Metabotropic glutamate receptors
Metabotropic glutamate receptors are coupled to trimeric G‑ proteins (G‑ protein‑ coupled receptor, GPCR) and second messenger systems. They are seven-transmembrane-domain proteins, with a large extracellular N-terminal domain (NTD) that binds their ligand, and an intracellular C-terminal domain (CTD) that is linked to different G‑ proteins.
The mGluRs recruit and activate G‑ proteins and downstream signaling cascades, resulting in short‑ term effects (post‑ translational modifications of pre‑ existing proteins), and long‑ term effects (recruitment of transcription factors and gene activation); overall, their kinetics of activation is slower than iGluRs (Figure A.7). mGluRs are involved in synaptic plasticity through long‑ term modifications of receptors and synapses, neurotransmitter release and neuronal excitability tuning (Swanson et al. 2005).
NMDARs and AMPARs exhibit a fast response to glutamate whereas mGluR kinetics is slower (time scale of hundreds of milliseconds to seconds) due to intracellular signaling cascades recruitment. The mGluRs were identified in the mid‑ eighties, when it was demonstrated that L‑ glutamate could stimulate phosphatidylinositol hydrolysis and intracellular Ca2+ mobilization, effect not reversed by the then‑ known iGluRs antagonists. Since then, eight mGluRs have been discovered (mGluR1‑ 8), and are divided in three groups, based on their structure, pharmacology and signal transduction. These receptors are located on both glutamatergic and non‑ glutamatergic neurons. They can be pre‑ or post‑ synaptic and also perisynaptic. Postsynaptic mGluRs modulate ion channel activity and therefore neuronal excitability. On the other hand, presynaptic mGluRs inhibit neurotransmitter release (Pinheiro and Mulle 2008). Studies indicate that mGluRs have an important role in anxiety‑ related disorders, and group I antagonists / group II agonists are proposed as potential anxiolytics (Swanson et al. 2005). From a functional point of view, these receptors can be stabilized by an inter-subunit disulfide bridge (Rondard et al. 2011).
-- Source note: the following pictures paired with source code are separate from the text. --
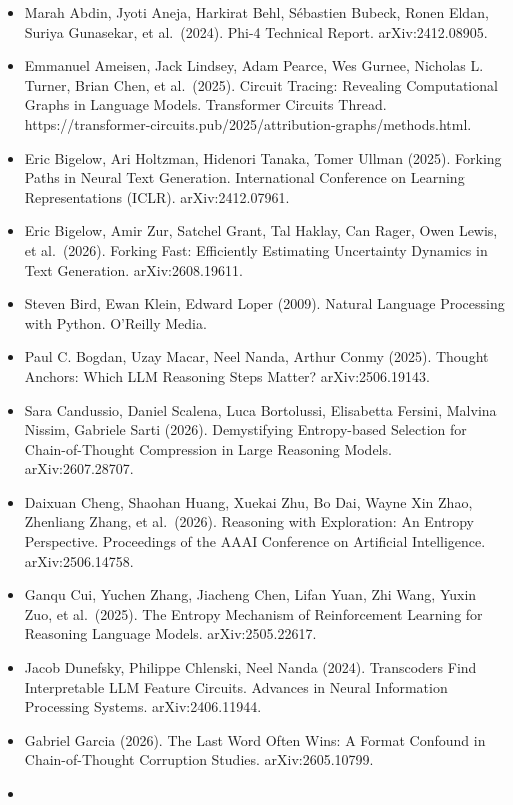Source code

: \documentclass[
  10pt,
  a4paper,
]{article}
\providecommand{\tightlist}{%
  \setlength{\itemsep}{0pt}\setlength{\parskip}{0pt}}
\begin{document}
\begin{itemize}
\tightlist
\item
  Marah Abdin, Jyoti Aneja, Harkirat Behl, Sébastien Bubeck, Ronen Eldan, Suriya Gunasekar, et al.~(2024). Phi-4 Technical Report. arXiv:2412.08905.
\item
  Emmanuel Ameisen, Jack Lindsey, Adam Pearce, Wes Gurnee, Nicholas L. Turner, Brian Chen, et al.~(2025). Circuit Tracing: Revealing Computational Graphs in Language Models. Transformer Circuits
  Thread. https://transformer-circuits.pub/2025/attribution-graphs/methods.html.
\item
  Eric Bigelow, Ari Holtzman, Hidenori Tanaka, Tomer Ullman (2025). Forking Paths in Neural Text Generation. International Conference on Learning Representations (ICLR). arXiv:2412.07961.
\item
  Eric Bigelow, Amir Zur, Satchel Grant, Tal Haklay, Can Rager, Owen Lewis, et al.~(2026). Forking Fast: Efficiently Estimating Uncertainty Dynamics in Text Generation. arXiv:2608.19611.
\item
  Steven Bird, Ewan Klein, Edward Loper (2009). Natural Language Processing with Python. O'Reilly Media.
\item
  Paul C. Bogdan, Uzay Macar, Neel Nanda, Arthur Conmy (2025). Thought Anchors: Which LLM Reasoning Steps Matter? arXiv:2506.19143.
\item
  Sara Candussio, Daniel Scalena, Luca Bortolussi, Elisabetta Fersini, Malvina Nissim, Gabriele Sarti (2026). Demystifying Entropy-based Selection for Chain-of-Thought Compression in Large Reasoning
  Models. arXiv:2607.28707.
\item
  Daixuan Cheng, Shaohan Huang, Xuekai Zhu, Bo Dai, Wayne Xin Zhao, Zhenliang Zhang, et al.~(2026). Reasoning with Exploration: An Entropy Perspective. Proceedings of the AAAI Conference on Artificial
  Intelligence. arXiv:2506.14758.
\item
  Ganqu Cui, Yuchen Zhang, Jiacheng Chen, Lifan Yuan, Zhi Wang, Yuxin Zuo, et al.~(2025). The Entropy Mechanism of Reinforcement Learning for Reasoning Language Models. arXiv:2505.22617.
\item
  Jacob Dunefsky, Philippe Chlenski, Neel Nanda (2024). Transcoders Find Interpretable LLM Feature Circuits. Advances in Neural Information Processing Systems. arXiv:2406.11944.
\item
  Gabriel Garcia (2026). The Last Word Often Wins: A Format Confound in Chain-of-Thought Corruption Studies. arXiv:2605.10799.
\item

\end{itemize}
\end{document}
Mechanistic of vesicular transport
All VNTs achieve an uptake against the nT electrochemical gradient. Therefore, this transport requires an energetic fuel. In the early nineties, it was established that nT transport is a secondary active transport, driven by an electrochemical proton gradient (Maycox et al. 1990). The ATPase responsible for generating the energy gradient was identified in 1987 (Nelson 1987). All synaptic vesicles carry a copy of the vacuolar H+-ATPase (Takamori et al. 2006). This primary transporter belongs to the vacuolar class of proton pumps. V‑ ATPases use the energy released by ATP hydrolysis to direct a flow of H+ into SVs. The influx of H+ generates an overall electrochemical proton gradient (∆µH+) through the SV membrane, which can be decomposed into:
a chemical component (∆pH) because the intra-vesicular compartment is acidified.
an electrical component (∆ψ) because the accumulation of positive charges inside the SV generates a membrane potential. (Ozkan and Ueda 1998).
VNTs then use this proton gradient to exchange lumenal protons for cytoplasmic transmitters. However, all VNTs do not display the same dependence on the two components of the electrochemical proton gradient (Figure A.16). Indeed, the transport of monoamines and acetylcholine primarily depends on the chemical component (∆pH), whereas the transport of glutamate depends predominantly on the electrical component (∆ψ). Accumulation of the inhibitory transmitters GABA and glycine relies on both ∆pH and ∆ψ. Regarding transport stoichiometry, the species that move across SV membrane depend on the imported neurotransmitter (mainly its charge).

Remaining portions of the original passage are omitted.